Parkinson: Aussicht auf neue Wirkstoffe

In den vergangenen Jahren wurden einige entscheidende Mechanismen zur Entstehung und Entwicklung von Parkinson entschlüsselt. Welche neuen Therapieansätze sich daraus ergeben, berichtet Professor Dr. Daniela Berg vom Universitätsklinikum Schleswig-Holstein in Kiel.

Frau Professor Berg, die Parkinsonforschung läuft auf Hochtouren. Was ist der Stand der Dinge?

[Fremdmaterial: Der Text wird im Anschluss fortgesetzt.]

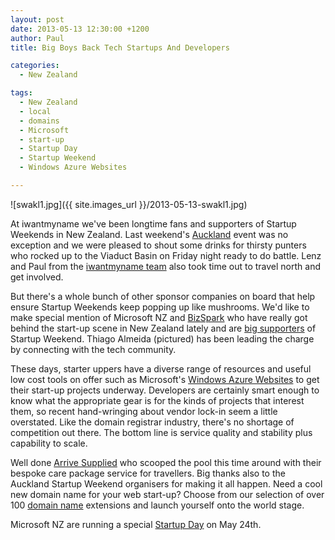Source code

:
 ```yaml
---
layout: post
date: 2013-05-13 12:30:00 +1200
author: Paul
title: Big Boys Back Tech Startups And Developers

categories:
  - New Zealand

tags:
  - New Zealand
  - local
  - domains
  - Microsoft
  - start-up
  - Startup Day
  - Startup Weekend
  - Windows Azure Websites

---
```


![swakl1.jpg]({{ site.images_url }}/2013-05-13-swakl1.jpg)

At iwantmyname we've been longtime fans and supporters of Startup Weekends in New Zealand. Last weekend's [Auckland](http://auckland.startupweekend.org/) event was no exception and we were pleased to shout some drinks for thirsty punters who rocked up to the Viaduct Basin on Friday night ready to do battle. Lenz and Paul from the [iwantmyname team](https://iwantmyname.co.nz/about) also took time out to travel north and get involved.

But there's a whole bunch of other sponsor companies on board that help ensure Startup Weekends keep popping up like mushrooms. We'd like to make special mention of Microsoft NZ and [BizSpark](http://www.microsoft.com/bizspark/) who have really got behind the start-up scene in New Zealand lately and are [big supporters](http://auckland.startupweekend.org/2013/05/02/bizspark-auckland-startup-weekend/) of Startup Weekend. Thiago Almeida (pictured) has been leading the charge by connecting with the tech community. 

These days, starter uppers have a diverse range of resources and useful low cost tools on offer such as Microsoft's [Windows Azure Websites](https://iwantmyname.co.nz/services/developer/windows-azure-websites-custom-domain) to get their start-up projects underway. Developers are certainly smart enough to know what the appropriate gear is for the kinds of projects that interest them, so recent hand-wringing about vendor lock-in seem a little overstated. Like the domain registrar industry, there's no shortage of competition out there. The bottom line is service quality and stability plus capability to scale.

Well done [Arrive Supplied](http://archived.link/http://www.arrivesupplied.com/) who scooped the pool this time around with their bespoke care package service for travellers. Big thanks also to the Auckland Startup Weekend organisers for making it all happen. Need a cool new domain name for your web start-up? Choose from our selection of over 100 [domain name](https://iwantmyname.co.nz/domains) extensions and launch yourself onto the world stage.

Microsoft NZ are running a special [Startup Day](https://msevents.microsoft.com/cui/EventDetail.aspx?EventID=1032552664&culture=en-NZ) on May 24th.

Was das Fortschreiten von Parkinson betrifft, gehen wir heute davon aus, dass erkrankte Nervenzellen im Gehirn andere Zellen anstecken können. Das heißt, die Zellen, in denen es zu einer fehlerhaften Faltung des Eiweißes Alpha-synuclein sowie zu dessen vermehrter Ablagerung kommt, geben diese Fehlinformation an andere Zellen weiter. So kann sich die Krankheit in mehreren Hirnbereichen ausbreiten und den Zelltod beschleunigen. Dieser fatalen Entwicklung soll eine neuartige Impfung entgegenwirken: Sie richtet sich gegen das falsch gefaltete Eiweiß und kann, so unsere Hoffnung, die Ausbreitung der Krankheit verhindern. Erste Untersuchungen an Patienten zeigen, dass die zur Impfung verwendeten Wirkstoffe sowohl wirksam als auch gut verträglich sind. Weitere Studien – auch in Deutschland – laufen demnächst an.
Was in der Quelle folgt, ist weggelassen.